#### Data for processing ####
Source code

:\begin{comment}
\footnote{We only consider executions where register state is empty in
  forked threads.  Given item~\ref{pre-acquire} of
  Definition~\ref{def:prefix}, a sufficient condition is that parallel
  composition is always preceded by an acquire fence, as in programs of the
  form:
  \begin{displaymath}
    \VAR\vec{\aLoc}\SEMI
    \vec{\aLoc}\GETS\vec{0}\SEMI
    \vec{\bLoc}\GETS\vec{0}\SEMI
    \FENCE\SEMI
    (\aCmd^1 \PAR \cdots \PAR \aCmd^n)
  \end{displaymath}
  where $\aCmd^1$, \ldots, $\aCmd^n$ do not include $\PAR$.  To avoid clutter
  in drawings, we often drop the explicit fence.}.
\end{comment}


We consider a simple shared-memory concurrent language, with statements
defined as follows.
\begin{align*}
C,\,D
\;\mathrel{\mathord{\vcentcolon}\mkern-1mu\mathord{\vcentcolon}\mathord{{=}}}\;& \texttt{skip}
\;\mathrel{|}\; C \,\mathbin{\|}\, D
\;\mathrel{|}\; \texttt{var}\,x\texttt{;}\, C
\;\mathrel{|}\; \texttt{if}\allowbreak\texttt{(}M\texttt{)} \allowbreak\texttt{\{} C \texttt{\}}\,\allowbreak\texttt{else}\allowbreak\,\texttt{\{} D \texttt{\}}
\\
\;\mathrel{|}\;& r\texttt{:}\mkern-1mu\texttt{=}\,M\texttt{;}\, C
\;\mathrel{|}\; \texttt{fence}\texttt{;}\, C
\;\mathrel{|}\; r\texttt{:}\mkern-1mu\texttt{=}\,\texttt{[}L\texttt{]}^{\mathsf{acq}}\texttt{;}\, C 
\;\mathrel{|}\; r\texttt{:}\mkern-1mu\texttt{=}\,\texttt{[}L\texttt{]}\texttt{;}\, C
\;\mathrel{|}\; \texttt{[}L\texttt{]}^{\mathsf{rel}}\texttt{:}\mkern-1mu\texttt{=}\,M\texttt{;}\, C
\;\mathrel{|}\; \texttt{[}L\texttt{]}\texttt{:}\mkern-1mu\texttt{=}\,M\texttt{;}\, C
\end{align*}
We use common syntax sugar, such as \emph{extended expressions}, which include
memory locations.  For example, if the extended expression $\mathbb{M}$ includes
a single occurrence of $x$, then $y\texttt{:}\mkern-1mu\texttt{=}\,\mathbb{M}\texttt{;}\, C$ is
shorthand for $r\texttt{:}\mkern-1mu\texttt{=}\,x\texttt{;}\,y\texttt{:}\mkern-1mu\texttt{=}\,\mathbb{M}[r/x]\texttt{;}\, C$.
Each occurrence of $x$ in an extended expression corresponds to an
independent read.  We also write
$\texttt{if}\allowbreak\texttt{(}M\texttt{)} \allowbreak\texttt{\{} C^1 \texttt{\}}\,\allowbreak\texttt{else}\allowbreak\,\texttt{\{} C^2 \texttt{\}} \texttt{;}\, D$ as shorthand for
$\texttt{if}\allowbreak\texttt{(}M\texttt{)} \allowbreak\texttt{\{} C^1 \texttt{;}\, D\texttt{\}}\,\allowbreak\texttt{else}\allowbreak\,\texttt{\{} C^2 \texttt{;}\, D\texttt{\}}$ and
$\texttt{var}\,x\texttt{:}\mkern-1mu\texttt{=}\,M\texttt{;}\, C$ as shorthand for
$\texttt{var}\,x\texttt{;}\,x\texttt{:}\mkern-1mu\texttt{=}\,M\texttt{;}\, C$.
####
Exercise objective
The material should be transcribed in full, character for character.

Result for this task
Source code

:\begin{comment}
\footnote{We only consider executions where register state is empty in
  forked threads.  Given item~\ref{pre-acquire} of
  Definition~\ref{def:prefix}, a sufficient condition is that parallel
  composition is always preceded by an acquire fence, as in programs of the
  form:
  \begin{displaymath}
    \VAR\vec{\aLoc}\SEMI
    \vec{\aLoc}\GETS\vec{0}\SEMI
    \vec{\bLoc}\GETS\vec{0}\SEMI
    \FENCE\SEMI
    (\aCmd^1 \PAR \cdots \PAR \aCmd^n)
  \end{displaymath}
  where $\aCmd^1$, \ldots, $\aCmd^n$ do not include $\PAR$.  To avoid clutter
  in drawings, we often drop the explicit fence.}.
\end{comment}


We consider a simple shared-memory concurrent language, with statements
defined as follows.
\begin{align*}
C,\,D
\;\mathrel{\mathord{\vcentcolon}\mkern-1mu\mathord{\vcentcolon}\mathord{{=}}}\;& \texttt{skip}
\;\mathrel{|}\; C \,\mathbin{\|}\, D
\;\mathrel{|}\; \texttt{var}\,x\texttt{;}\, C
\;\mathrel{|}\; \texttt{if}\allowbreak\texttt{(}M\texttt{)} \allowbreak\texttt{\{} C \texttt{\}}\,\allowbreak\texttt{else}\allowbreak\,\texttt{\{} D \texttt{\}}
\\
\;\mathrel{|}\;& r\texttt{:}\mkern-1mu\texttt{=}\,M\texttt{;}\, C
\;\mathrel{|}\; \texttt{fence}\texttt{;}\, C
\;\mathrel{|}\; r\texttt{:}\mkern-1mu\texttt{=}\,\texttt{[}L\texttt{]}^{\mathsf{acq}}\texttt{;}\, C 
\;\mathrel{|}\; r\texttt{:}\mkern-1mu\texttt{=}\,\texttt{[}L\texttt{]}\texttt{;}\, C
\;\mathrel{|}\; \texttt{[}L\texttt{]}^{\mathsf{rel}}\texttt{:}\mkern-1mu\texttt{=}\,M\texttt{;}\, C
\;\mathrel{|}\; \texttt{[}L\texttt{]}\texttt{:}\mkern-1mu\texttt{=}\,M\texttt{;}\, C
\end{align*}
We use common syntax sugar, such as \emph{extended expressions}, which include
memory locations.  For example, if the extended expression $\mathbb{M}$ includes
a single occurrence of $x$, then $y\texttt{:}\mkern-1mu\texttt{=}\,\mathbb{M}\texttt{;}\, C$ is
shorthand for $r\texttt{:}\mkern-1mu\texttt{=}\,x\texttt{;}\,y\texttt{:}\mkern-1mu\texttt{=}\,\mathbb{M}[r/x]\texttt{;}\, C$.
Each occurrence of $x$ in an extended expression corresponds to an
independent read.  We also write
$\texttt{if}\allowbreak\texttt{(}M\texttt{)} \allowbreak\texttt{\{} C^1 \texttt{\}}\,\allowbreak\texttt{else}\allowbreak\,\texttt{\{} C^2 \texttt{\}} \texttt{;}\, D$ as shorthand for
$\texttt{if}\allowbreak\texttt{(}M\texttt{)} \allowbreak\texttt{\{} C^1 \texttt{;}\, D\texttt{\}}\,\allowbreak\texttt{else}\allowbreak\,\texttt{\{} C^2 \texttt{;}\, D\texttt{\}}$ and
$\texttt{var}\,x\texttt{:}\mkern-1mu\texttt{=}\,M\texttt{;}\, C$ as shorthand for
$\texttt{var}\,x\texttt{;}\,x\texttt{:}\mkern-1mu\texttt{=}\,M\texttt{;}\, C$.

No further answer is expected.